How can we remove character from second last line of a file in unix?
For example I have a file with content as follows:
aaa
bbb*
ccc*
ddd*
eee
my output should be :
aaa
bbb*
ccc*
ddd
eee
any ideas on this?
The generic way to do this in a single pass with sed is to use a sliding window, similar to what is described in the GNU sed manual .
As you are only interested in a substitution on the second to last line there is no need for hold space.
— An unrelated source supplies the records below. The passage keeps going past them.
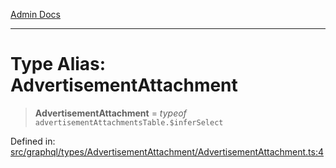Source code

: [Admin Docs](/)

***

# Type Alias: AdvertisementAttachment

> **AdvertisementAttachment** = *typeof* `advertisementAttachmentsTable.$inferSelect`

Defined in: [src/graphql/types/AdvertisementAttachment/AdvertisementAttachment.ts:4](https://github.com/PurnenduMIshra129th/talawa-api/blob/89904a627ec60a3b378f6b033f4255df4e9e59ab/src/graphql/types/AdvertisementAttachment/AdvertisementAttachment.ts#L4)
In this case a single N
will suffice:
sed 'N; $! { P; D; }; s/.\n/\n/'
Or as a BSD sed compatible script:
sed 'N; $! { P; D; }; s/.\n/\
/'
Output:
aaa
bbb*
ccc*
ddd
eee
Explanation
N
command adds a second line to pattern space. $!
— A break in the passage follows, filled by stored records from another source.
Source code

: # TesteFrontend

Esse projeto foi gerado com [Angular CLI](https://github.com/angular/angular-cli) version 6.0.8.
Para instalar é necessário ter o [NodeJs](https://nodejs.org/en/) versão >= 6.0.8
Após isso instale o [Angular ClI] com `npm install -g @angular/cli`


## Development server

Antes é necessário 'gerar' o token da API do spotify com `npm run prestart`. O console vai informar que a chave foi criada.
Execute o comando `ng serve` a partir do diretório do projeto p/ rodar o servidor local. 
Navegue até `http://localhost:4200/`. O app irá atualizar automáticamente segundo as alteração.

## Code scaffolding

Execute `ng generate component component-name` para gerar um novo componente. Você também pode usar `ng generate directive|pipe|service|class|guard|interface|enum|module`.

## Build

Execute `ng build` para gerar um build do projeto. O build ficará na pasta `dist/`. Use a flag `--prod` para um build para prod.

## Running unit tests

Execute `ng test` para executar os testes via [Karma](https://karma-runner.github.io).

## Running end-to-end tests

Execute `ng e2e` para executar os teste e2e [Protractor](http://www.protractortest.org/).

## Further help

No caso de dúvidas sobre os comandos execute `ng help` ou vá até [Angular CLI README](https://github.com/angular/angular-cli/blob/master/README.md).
block is evaluated when we have not reached the last line. { P; D; }
{ P; D; }
prints the first line of pattern space and deletes it. The D
has a side-effect of restarting the script if pattern space is not empty. There are three general approaches that spring to mind.
Use wc -l file
to get the number of lines:
awk 'NR==n-1{sub(/.$/,"")}1' n=$(wc -l file)
aaa
bbb*
ccc*
ddd
eee
Parse the file twice:
awk 'FNR==NR{n++;next}FNR==n-1{sub(/.$/,"")}1' file file
aaa
bbb*
ccc*
ddd
eee
Reverse the file before and after processing:
tac file | sed '2s/.$//' | tac
aaa
bbb*
ccc*
ddd
eee
nice time to re-use ed
, for once :
the short version:
{ echo '$-1s/.$//' ; echo "w" ; } | ed file_to_modify.txt >/dev/null
version with some "debugging info" ^^ :
{ echo 'doing: $-1s/.$//' >&2 ; echo '$-1s/.$//' ; echo "doing: w" >&2 ; echo "w" ; echo "C" >&2 ; } | ed file_to_modify.txt
in a nutshell : ed
is very close to vi, but works on 1 line at a time... I just tell it to 's/.$//' (replace last char of a line by nothing) on the n-1th line ($= last line in ed, and $-1 = last line - 1)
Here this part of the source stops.